**Task description:** Work out the number of lines in the records that include the word "envelope"; reply with that number alone.

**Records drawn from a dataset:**
▽
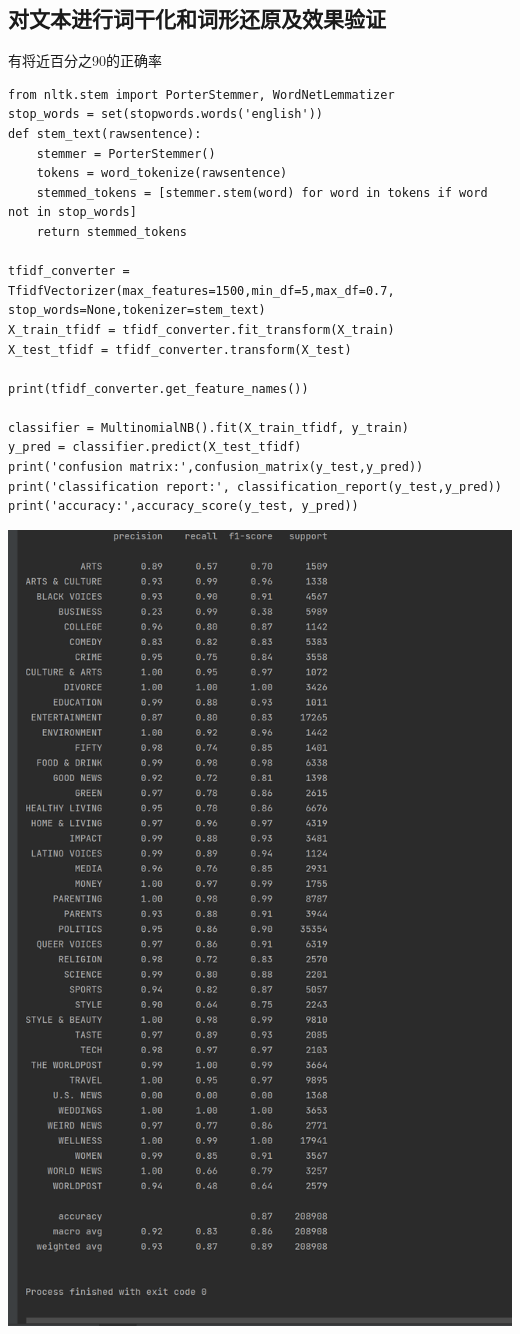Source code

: \documentclass{article}
\begin{document}
\subsection{对文本进行词干化和词形还原及效果验证}
有将近百分之90的正确率
\begin{lstlisting}
from nltk.stem import PorterStemmer, WordNetLemmatizer
stop_words = set(stopwords.words('english'))
def stem_text(rawsentence):
    stemmer = PorterStemmer()
    tokens = word_tokenize(rawsentence)
    stemmed_tokens = [stemmer.stem(word) for word in tokens if word not in stop_words]
    return stemmed_tokens

tfidf_converter = TfidfVectorizer(max_features=1500,min_df=5,max_df=0.7, stop_words=None,tokenizer=stem_text)
X_train_tfidf = tfidf_converter.fit_transform(X_train)
X_test_tfidf = tfidf_converter.transform(X_test) 

print(tfidf_converter.get_feature_names())

classifier = MultinomialNB().fit(X_train_tfidf, y_train)
y_pred = classifier.predict(X_test_tfidf)
print('confusion matrix:',confusion_matrix(y_test,y_pred))
print('classification report:', classification_report(y_test,y_pred))
print('accuracy:',accuracy_score(y_test, y_pred))
\end{lstlisting}
\begin{center}
    \includegraphics[width=1\linewidth]{4.png}
\end{center}
\end{document}
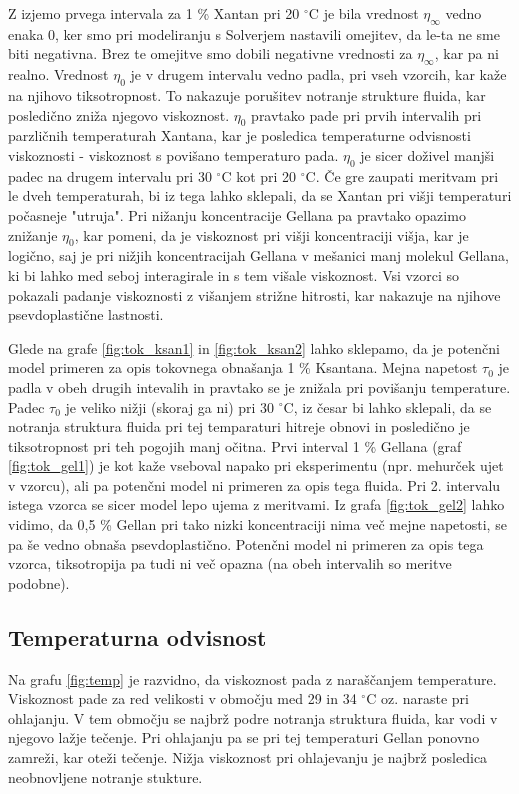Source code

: \documentclass{article}
\begin{document}
Z izjemo prvega intervala za 1 \% Xantan pri 20 $^\circ$C je bila vrednost $\eta_{\infty}$ vedno enaka 0, ker smo pri modeliranju s Solverjem nastavili omejitev, da le-ta ne sme biti negativna. Brez te omejitve smo dobili negativne vrednosti za $\eta_{\infty}$, kar pa ni realno. Vrednost $\eta_0$ je v drugem intervalu vedno padla, pri vseh vzorcih, kar kaže na njihovo tiksotropnost. To nakazuje porušitev notranje strukture fluida, kar posledično zniža njegovo viskoznost. $\eta_0$ pravtako pade pri prvih intervalih pri parzličnih temperaturah Xantana, kar je posledica temperaturne odvisnosti viskoznosti - viskoznost s povišano temperaturo pada. $\eta_0$ je sicer doživel manjši padec na drugem intervalu pri 30 $^\circ$C kot pri 20 $^\circ$C. Če gre zaupati meritvam pri le dveh temperaturah, bi iz tega lahko sklepali, da se Xantan pri višji temperaturi počasneje "utruja". Pri nižanju koncentracije Gellana pa pravtako opazimo znižanje $\eta_0$, kar pomeni, da je viskoznost pri višji koncentraciji višja, kar je logično, saj je pri nižjih koncentracijah Gellana v mešanici manj molekul Gellana, ki bi lahko med seboj interagirale in s tem višale viskoznost. Vsi vzorci so pokazali padanje viskoznosti z višanjem  strižne hitrosti, kar nakazuje na njihove psevdoplastične lastnosti.

Glede na grafe \ref{fig:tok_ksan1} in \ref{fig:tok_ksan2} lahko sklepamo, da je potenčni model primeren za opis tokovnega obnašanja 1 \% Ksantana. Mejna napetost $\tau_0$ je padla v obeh drugih intevalih in pravtako se je znižala pri povišanju temperature. Padec $\tau_0$ je veliko nižji (skoraj ga ni) pri 30 $^\circ$C, iz česar bi lahko sklepali, da se notranja struktura fluida pri tej temparaturi hitreje obnovi in posledično je tiksotropnost pri teh pogojih manj očitna. Prvi interval 1 \% Gellana (graf \ref{fig:tok_gel1}) je kot kaže vseboval napako pri eksperimentu (npr. mehurček ujet v vzorcu), ali pa potenčni model ni primeren za opis tega fluida. Pri 2. intervalu istega vzorca se sicer model lepo ujema z meritvami. Iz grafa \ref{fig:tok_gel2} lahko vidimo, da 0,5 \% Gellan pri tako nizki koncentraciji nima več mejne napetosti, se pa še vedno obnaša psevdoplastično. Potenčni model ni primeren za opis tega vzorca, tiksotropija pa tudi ni več opazna (na obeh intervalih so meritve podobne).

\subsection{Temperaturna odvisnost}
Na grafu \ref{fig:temp} je razvidno, da viskoznost pada z naraščanjem temperature. Viskoznost pade za red velikosti v območju med 29 in 34 $^\circ$C oz. naraste pri ohlajanju. V tem območju se najbrž podre notranja struktura fluida, kar vodi v njegovo lažje tečenje. Pri ohlajanju pa se pri tej temperaturi Gellan ponovno zamreži, kar oteži tečenje. Nižja viskoznost pri ohlajevanju je najbrž posledica neobnovljene notranje stukture.

\newpage
\nocite{*}


\end{document}
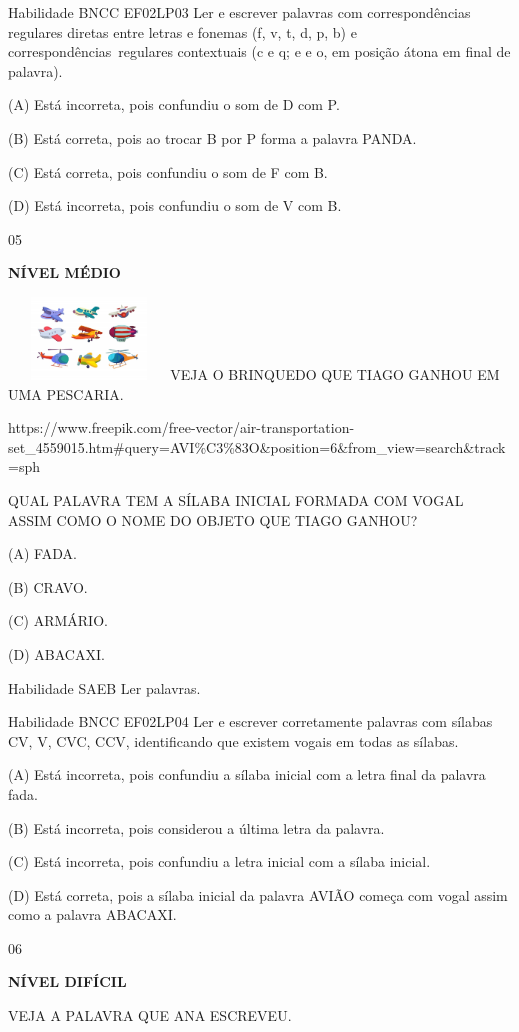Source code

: {{Habilidade BNCC EF02LP03 Ler e escrever palavras com correspondências
regulares diretas entre letras e fonemas (f, v, t, d, p, b) e
correspondências~regulares contextuais (c e q; e e o, em posição átona
em final de palavra).

(A) Está incorreta, pois confundiu o som de D com P.

(B) Está correta, pois ao trocar B por P forma a palavra PANDA.

(C) Está correta, pois confundiu o som de F com B.

(D) Está incorreta, pois confundiu o som de V com B.

\num{05}

\textbf{NÍVEL MÉDIO}

\includegraphics[width=1.69097in,height=0.86538in]{media/image177.jpeg}VEJA
O BRINQUEDO QUE TIAGO GANHOU EM UMA PESCARIA.

https://www.freepik.com/free-vector/air-transportation-set\_4559015.htm\#query=AVI\%C3\%83O\&position=6\&from\_view=search\&track=sph

QUAL PALAVRA TEM A SÍLABA INICIAL FORMADA COM VOGAL ASSIM COMO O NOME DO
OBJETO QUE TIAGO GANHOU?

(A) FADA.

(B) CRAVO.

(C) ARMÁRIO.

(D) ABACAXI.

Habilidade SAEB Ler palavras.

Habilidade BNCC EF02LP04 Ler e escrever corretamente palavras com
sílabas CV, V, CVC, CCV, identificando que existem vogais em todas as
sílabas.

(A) Está incorreta, pois confundiu a sílaba inicial com a letra final da
palavra fada.

(B) Está incorreta, pois considerou a última letra da palavra.

(C) Está incorreta, pois confundiu a letra inicial com a sílaba inicial.

(D) Está correta, pois a sílaba inicial da palavra AVIÃO começa com
vogal assim como a palavra ABACAXI.

\num{06}

\textbf{NÍVEL DIFÍCIL}

VEJA A PALAVRA QUE ANA ESCREVEU.

}}
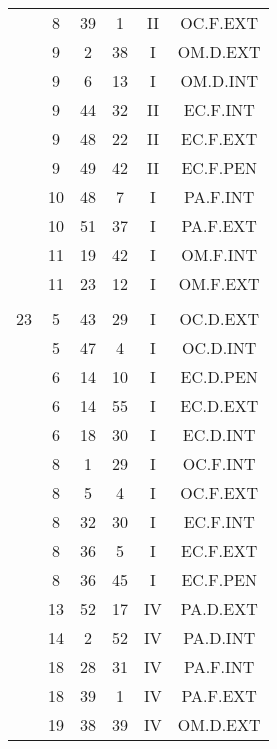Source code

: \documentclass[12pt, a4paper]{article}
\begin{document}
\begin{multicols}{3}
{\begin{tabular}{c c c c c c}
	 	 	 	 & 8 & 39 & 1 & II & OC.F.EXT\\%
	 	 	 	 & 9 & 2 & 38 & I & OM.D.EXT\\%
	 	 	 	 & 9 & 6 & 13 & I & OM.D.INT\\%
	 	 	 	 & 9 & 44 & 32 & II & EC.F.INT\\%
	 	 	 	 & 9 & 48 & 22 & II & EC.F.EXT\\%
	 	 	 	 & 9 & 49 & 42 & II & EC.F.PEN\\%
	 	 	 	 & 10 & 48 & 7 & I & PA.F.INT\\%
	 	 	 	 & 10 & 51 & 37 & I & PA.F.EXT\\%
	 	 	 	 & 11 & 19 & 42 & I & OM.F.INT\\%
	 	 	 	 & 11 & 23 & 12 & I & OM.F.EXT\\%
	 	 	 	 & & & & & \\%
	 	 	 	23 & 5 & 43 & 29 & I & OC.D.EXT\\%
	 	 	 	 & 5 & 47 & 4 & I & OC.D.INT\\%
	 	 	 	 & 6 & 14 & 10 & I & EC.D.PEN\\%
	 	 	 	 & 6 & 14 & 55 & I & EC.D.EXT\\%
	 	 	 	 & 6 & 18 & 30 & I & EC.D.INT\\%
	 	 	 	 & 8 & 1 & 29 & I & OC.F.INT\\%
	 	 	 	 & 8 & 5 & 4 & I & OC.F.EXT\\%
	 	 	 	 & 8 & 32 & 30 & I & EC.F.INT\\%
	 	 	 	 & 8 & 36 & 5 & I & EC.F.EXT\\%
	 	 	 	 & 8 & 36 & 45 & I & EC.F.PEN\\%
	 	 	 	 & 13 & 52 & 17 & IV & PA.D.EXT\\%
	 	 	 	 & 14 & 2 & 52 & IV & PA.D.INT\\%
	 	 	 	 & 18 & 28 & 31 & IV & PA.F.INT\\%
	 	 	 	 & 18 & 39 & 1 & IV & PA.F.EXT\\%
	 	 	 	 & 19 & 38 & 39 & IV & OM.D.EXT\\%
	 	 \end{tabular}
 	}
\end{multicols}
\end{document}
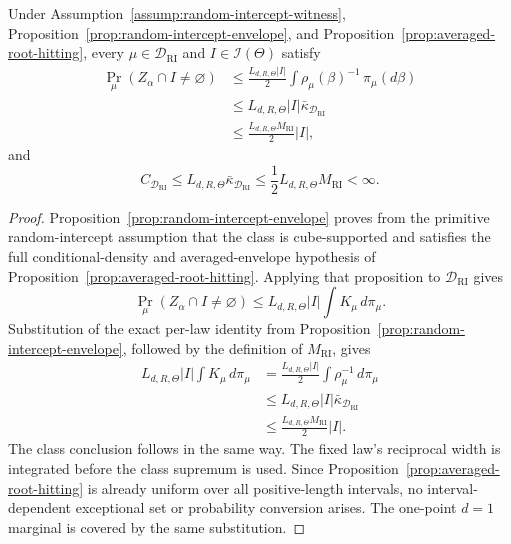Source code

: \begin{proposition}
\label{prop:random-intercept-root-hitting}
Under Assumption~\ref{assump:random-intercept-witness},
Proposition~\ref{prop:random-intercept-envelope}, and
Proposition~\ref{prop:averaged-root-hitting}, every
$\mu\in\mathcal D_{\mathrm{RI}}$ and
$I\in\mathscr I(\Theta)$ satisfy
\[
\begin{aligned}
\Pr_\mu(Z_\alpha\cap I\neq\varnothing)
&\leq\frac{L_{d,R,\Theta}|I|}{2}
  \int\rho_\mu(\beta)^{-1}\,\pi_\mu(d\beta)\\
&\leq L_{d,R,\Theta}|I|
  \bar\kappa_{\mathcal D_{\mathrm{RI}}}\\
&\leq\frac{L_{d,R,\Theta}M_{\mathrm{RI}}}{2}|I|,
\end{aligned}
\]
and
\[
C_{\mathcal D_{\mathrm{RI}}}
\leq L_{d,R,\Theta}\bar\kappa_{\mathcal D_{\mathrm{RI}}}
\leq\frac12L_{d,R,\Theta}M_{\mathrm{RI}}<\infty.
\]
\end{proposition}

\begin{proof}
Proposition~\ref{prop:random-intercept-envelope} proves from the primitive
random-intercept assumption that the class is cube-supported and satisfies
the full conditional-density and averaged-envelope hypothesis of
Proposition~\ref{prop:averaged-root-hitting}.  Applying that proposition
to $\mathcal D_{\mathrm{RI}}$ gives
\[
\Pr_\mu(Z_\alpha\cap I\neq\varnothing)
\leq L_{d,R,\Theta}|I|\int K_\mu\,d\pi_\mu.
\]
Substitution of the exact per-law identity from
Proposition~\ref{prop:random-intercept-envelope}, followed by the
definition of $M_{\mathrm{RI}}$, gives
\[
\begin{aligned}
L_{d,R,\Theta}|I|\int K_\mu\,d\pi_\mu
&=\frac{L_{d,R,\Theta}|I|}{2}
  \int\rho_\mu^{-1}\,d\pi_\mu\\
&\leq L_{d,R,\Theta}|I|
      \bar\kappa_{\mathcal D_{\mathrm{RI}}}\\
&\leq\frac{L_{d,R,\Theta}M_{\mathrm{RI}}}{2}|I|.
\end{aligned}
\]
The class conclusion follows in the same way.  The fixed law's reciprocal
width is integrated before the class supremum is used.  Since
Proposition~\ref{prop:averaged-root-hitting} is already uniform over all
positive-length intervals, no interval-dependent exceptional set or
probability conversion arises.  The one-point $d=1$ marginal is covered
by the same substitution.
\end{proof}

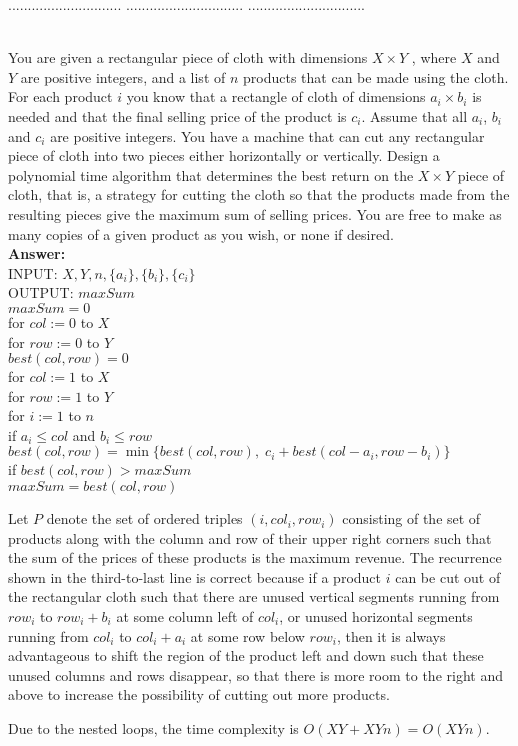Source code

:\documentclass[a4paper,11pt]{article}
\begin{document}
\pagebreak
{} $.............................$
 $..............................$
          $..............................$\\

\bigskip
{}\\
You are given a rectangular piece of cloth with dimensions $X\times Y$ , where $X$ and
$Y$ are positive integers, and a list of $n$ products that can be made using the cloth. For each
product $i$ you know that a rectangle of cloth of dimensions $a_i \times b_i$ is needed and that the final selling price of the product is $c_i$.
Assume that all $a_i$, $b_i$ and $c_i$ are positive integers. 
You have a machine that can cut any rectangular piece of cloth into two pieces either horizontally or
vertically. 
Design a polynomial time algorithm that determines the best return on the $X\times Y$ piece of cloth, that
is, a strategy for cutting the cloth so that the products made from the resulting pieces give the
maximum sum of selling prices. You are free to make as many copies of a given product as you
wish, or none if desired.\\
{\bf Answer:}\\
INPUT: $X, Y, n, \{ a_i \}, \{ b_i \}, \{ c_i \}$ \\
OUTPUT: $maxSum$ \\
$maxSum = 0$ \\
for $col := 0$ to $X$ \\
\indent for $row := 0$ to $Y$ \\
\indent \indent $best(col, row) = 0$ \\
for $col := 1$ to $X$ \\
\indent for $row := 1$ to $Y$ \\
\indent \indent for $i := 1$ to $n$ \\
\indent \indent \indent if $a_i \leq col$ and $b_i \leq row$ \\
\indent \indent \indent \indent $best(col, row) = \min\{ best(col, row), \; c_i + best(col - a_i, row - b_i) \}$ \\
\indent \indent \indent \indent if $best(col, row) > maxSum$ \\
\indent \indent \indent \indent \indent $maxSum = best(col, row)$ \par
Let $P$ denote the set of ordered triples $(i, col_i, row_i)$ consisting of the set of products along with the column and row of their upper right corners such that the sum of the prices of these products is the maximum revenue. The recurrence shown in the third-to-last line is correct because if a product $i$ can be cut out of the rectangular cloth such that there are unused vertical segments running from $row_i$ to $row_i + b_i$ at some column left of $col_i$, or unused horizontal segments running from $col_i$ to $col_i + a_i$ at some row below $row_i$, then it is always advantageous to shift the region of the product left and down such that these unused columns and rows disappear, so that there is more room to the right and above to increase the possibility of cutting out more products. \par
Due to the nested loops, the time complexity is $O(XY + XYn) = O(XYn)$.
\end{document}
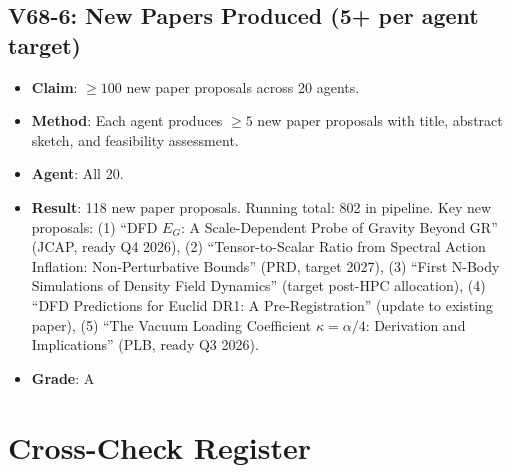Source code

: \documentclass[11pt,a4paper]{article}
\begin{document}
\subsection{V68-6: New Papers Produced (5+ per agent target)}
\begin{itemize}[nosep]
\item \textbf{Claim}: $\geq 100$ new paper proposals across 20 agents.
\item \textbf{Method}: Each agent produces $\geq 5$ new paper proposals with title, abstract sketch, and feasibility assessment.
\item \textbf{Agent}: All 20.
\item \textbf{Result}: 118 new paper proposals. Running total: 802 in pipeline. Key new proposals: (1) ``DFD $E_G$: A Scale-Dependent Probe of Gravity Beyond GR'' (JCAP, ready Q4 2026), (2) ``Tensor-to-Scalar Ratio from Spectral Action Inflation: Non-Perturbative Bounds'' (PRD, target 2027), (3) ``First N-Body Simulations of Density Field Dynamics'' (target post-HPC allocation), (4) ``DFD Predictions for Euclid DR1: A Pre-Registration'' (update to existing paper), (5) ``The Vacuum Loading Coefficient $\kappa = \alpha/4$: Derivation and Implications'' (PLB, ready Q3 2026).
\item \textbf{Grade}: A
\end{itemize}

\section{Cross-Check Register}
\end{document}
△
**Solution to the exercise:** 4